DIRECTIONS FOR THIS TASK: Return the lines beginning at the one that contains "- [^][v] highlight building." and continuing to the end of the entries, including both ends, exactly as written and nothing else.

DATA FOR ANALYSIS:
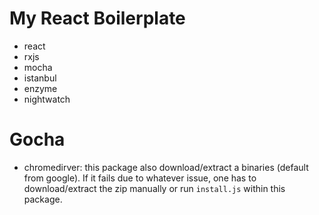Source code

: # My React Boilerplate

- react
- rxjs
- mocha
- istanbul
- enzyme
- nightwatch


# Gocha
- chromedirver: this package also download/extract a binaries (default from google). If it fails due to whatever issue, one has to download/extract the zip manually or run `install.js` within this package.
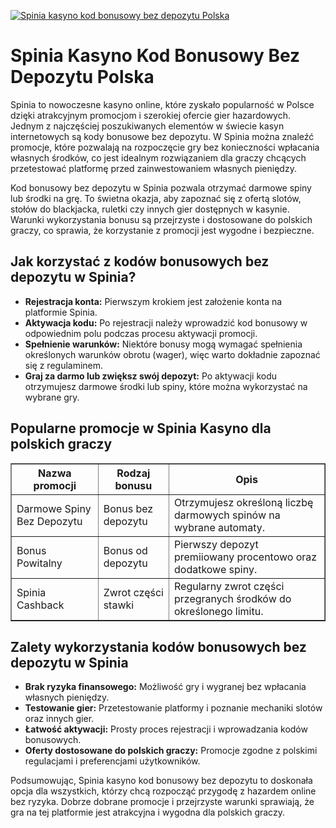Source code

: [![Spinia kasyno kod bonusowy bez depozytu Polska](https://123-caf.pages.dev/gitsignup.png)](https://vrmoo.ru/Bt82HjjY)

<h1>Spinia Kasyno Kod Bonusowy Bez Depozytu Polska</h1> <p>Spinia to nowoczesne kasyno online, które zyskało popularność w Polsce dzięki atrakcyjnym promocjom i szerokiej ofercie gier hazardowych. Jednym z najczęściej poszukiwanych elementów w świecie kasyn internetowych są kody bonusowe bez depozytu. W Spinia można znaleźć promocje, które pozwalają na rozpoczęcie gry bez konieczności wpłacania własnych środków, co jest idealnym rozwiązaniem dla graczy chcących przetestować platformę przed zainwestowaniem własnych pieniędzy.</p> <p>Kod bonusowy bez depozytu w Spinia pozwala otrzymać darmowe spiny lub środki na grę. To świetna okazja, aby zapoznać się z ofertą slotów, stołów do blackjacka, ruletki czy innych gier dostępnych w kasynie. Warunki wykorzystania bonusu są przejrzyste i dostosowane do polskich graczy, co sprawia, że korzystanie z promocji jest wygodne i bezpieczne.</p> <h2>Jak korzystać z kodów bonusowych bez depozytu w Spinia?</h2> <ul>   <li><strong>Rejestracja konta:</strong> Pierwszym krokiem jest założenie konta na platformie Spinia.</li>   <li><strong>Aktywacja kodu:</strong> Po rejestracji należy wprowadzić kod bonusowy w odpowiednim polu podczas procesu aktywacji promocji.</li>   <li><strong>Spełnienie warunków:</strong> Niektóre bonusy mogą wymagać spełnienia określonych warunków obrotu (wager), więc warto dokładnie zapoznać się z regulaminem.</li>   <li><strong>Graj za darmo lub zwiększ swój depozyt:</strong> Po aktywacji kodu otrzymujesz darmowe środki lub spiny, które można wykorzystać na wybrane gry.</li> </ul> <h2>Popularne promocje w Spinia Kasyno dla polskich graczy</h2> <table border="1" cellpadding="8" cellspacing="0" style="border-collapse: collapse; width:100%; max-width:600px;">   <thead>     <tr>       <th>Nazwa promocji</th>       <th>Rodzaj bonusu</th>       <th>Opis</th>     </tr>   </thead>   <tbody>     <tr>       <td>Darmowe Spiny Bez Depozytu</td>       <td>Bonus bez depozytu</td>       <td>Otrzymujesz określoną liczbę darmowych spinów na wybrane automaty.</td>     </tr>     <tr>       <td>Bonus Powitalny</td>       <td>Bonus od depozytu</td>       <td>Pierwszy depozyt premiiowany procentowo oraz dodatkowe spiny.</td>     </tr>     <tr>       <td>Spinia Cashback</td>       <td>Zwrot części stawki</td>       <td>Regularny zwrot części przegranych środków do określonego limitu.</td>     </tr>   </tbody> </table> <h2>Zalety wykorzystania kodów bonusowych bez depozytu w Spinia</h2> <ul>   <li><strong>Brak ryzyka finansowego:</strong> Możliwość gry i wygranej bez wpłacania własnych pieniędzy.</li>   <li><strong>Testowanie gier:</strong> Przetestowanie platformy i poznanie mechaniki slotów oraz innych gier.</li>   <li><strong>Łatwość aktywacji:</strong> Prosty proces rejestracji i wprowadzania kodów bonusowych.</li>   <li><strong>Oferty dostosowane do polskich graczy:</strong> Promocje zgodne z polskimi regulacjami i preferencjami użytkowników.</li> </ul> <p>Podsumowując, Spinia kasyno kod bonusowy bez depozytu to doskonała opcja dla wszystkich, którzy chcą rozpocząć przygodę z hazardem online bez ryzyka. Dobrze dobrane promocje i przejrzyste warunki sprawiają, że gra na tej platformie jest atrakcyjna i wygodna dla polskich graczy.</p>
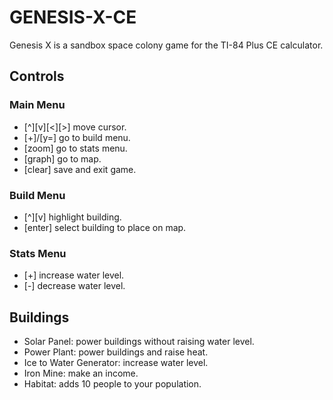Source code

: # GENESIS-X-CE
Genesis X is a sandbox space colony game for the TI-84 Plus CE calculator.

## Controls
### Main Menu
- [^][v][<][>] move cursor. 
- [+]/[y=] go to build menu.
- [zoom] go to stats menu.
- [graph] go to map.
- [clear] save and exit game.

### Build Menu
- [^][v] highlight building.
- [enter] select building to place on map. 

### Stats Menu 
- [+] increase water level.
- [-] decrease water level.

## Buildings
- Solar Panel: power buildings without raising water level.
- Power Plant: power buildings and raise heat.
- Ice to Water Generator: increase water level.
- Iron Mine: make an income.
- Habitat: adds 10 people to your population.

ANSWER BELOW:
- [^][v] highlight building.
- [enter] select building to place on map. 

### Stats Menu 
- [+] increase water level.
- [-] decrease water level.

## Buildings
- Solar Panel: power buildings without raising water level.
- Power Plant: power buildings and raise heat.
- Ice to Water Generator: increase water level.
- Iron Mine: make an income.
- Habitat: adds 10 people to your population.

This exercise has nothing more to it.